[Saved data entries]
⁂

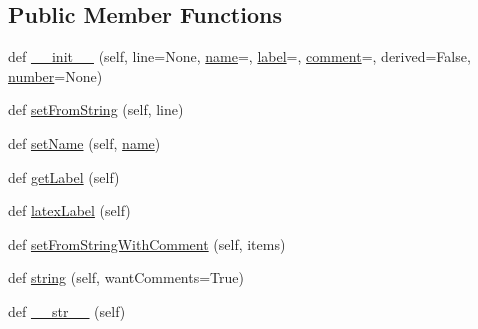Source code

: \subsection*{Public Member Functions}
\begin{DoxyCompactItemize}
\item 
def \mbox{\hyperlink{classgetdist_1_1paramnames_1_1ParamInfo_ac84b3807f29c2c25430ff7cd31ac298c}{\+\_\+\+\_\+init\+\_\+\+\_\+}} (self, line=None, \mbox{\hyperlink{classgetdist_1_1paramnames_1_1ParamInfo_afbbc9d0845233cbdb99137ff23b92cbd}{name}}=\textquotesingle{}\textquotesingle{}, \mbox{\hyperlink{classgetdist_1_1paramnames_1_1ParamInfo_a9db4ac644cf038d4c325de7a26fd4f20}{label}}=\textquotesingle{}\textquotesingle{}, \mbox{\hyperlink{classgetdist_1_1paramnames_1_1ParamInfo_abdee12df655600eba9bb61a100b2920b}{comment}}=\textquotesingle{}\textquotesingle{}, derived=False, \mbox{\hyperlink{classgetdist_1_1paramnames_1_1ParamInfo_ab94916bce53105db07e78ab672a7a314}{number}}=None)
\item 
def \mbox{\hyperlink{classgetdist_1_1paramnames_1_1ParamInfo_a9959ca38efbef580c4322fe1003f49ae}{set\+From\+String}} (self, line)
\item 
def \mbox{\hyperlink{classgetdist_1_1paramnames_1_1ParamInfo_aac1142515954029d6c6039eab3e42f46}{set\+Name}} (self, \mbox{\hyperlink{classgetdist_1_1paramnames_1_1ParamInfo_afbbc9d0845233cbdb99137ff23b92cbd}{name}})
\item 
def \mbox{\hyperlink{classgetdist_1_1paramnames_1_1ParamInfo_a0d07efab6ae9148d54bba8515d7ff34d}{get\+Label}} (self)
\item 
def \mbox{\hyperlink{classgetdist_1_1paramnames_1_1ParamInfo_a7f0ccb0f7d6ed71f864ac8b33d352fe7}{latex\+Label}} (self)
\item 
def \mbox{\hyperlink{classgetdist_1_1paramnames_1_1ParamInfo_aa0a42d010bdc8b85811ebdcaf7f3a299}{set\+From\+String\+With\+Comment}} (self, items)
\item 
def \mbox{\hyperlink{classgetdist_1_1paramnames_1_1ParamInfo_aae31c25dc1dba70255c2d388bd49d742}{string}} (self, want\+Comments=True)
\item 
def \mbox{\hyperlink{classgetdist_1_1paramnames_1_1ParamInfo_a15bd2f5866334a64ac62a19db186ee7a}{\+\_\+\+\_\+str\+\_\+\+\_\+}} (self)
\end{DoxyCompactItemize}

⁂

*BRIEF:*
Among the lines above, find those holding "DoxyCompactItemize" and copy each one.

*PROBLEM SOLUTION:*
\begin{DoxyCompactItemize}
\end{DoxyCompactItemize}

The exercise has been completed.